▸ Exercise
Whenever a line contains the string "repo", copy it out of the entries.

(Excerpts from a dataset)
----

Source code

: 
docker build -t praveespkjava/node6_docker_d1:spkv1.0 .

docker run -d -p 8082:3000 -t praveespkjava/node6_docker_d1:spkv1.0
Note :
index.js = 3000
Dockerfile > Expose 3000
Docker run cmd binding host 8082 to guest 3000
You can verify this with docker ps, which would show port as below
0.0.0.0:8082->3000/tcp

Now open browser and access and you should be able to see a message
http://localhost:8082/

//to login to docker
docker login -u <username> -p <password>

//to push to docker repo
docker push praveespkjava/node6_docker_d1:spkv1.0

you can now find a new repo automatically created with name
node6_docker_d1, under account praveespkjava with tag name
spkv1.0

----

▸ Exercise result
//to push to docker repo
you can now find a new repo automatically created with name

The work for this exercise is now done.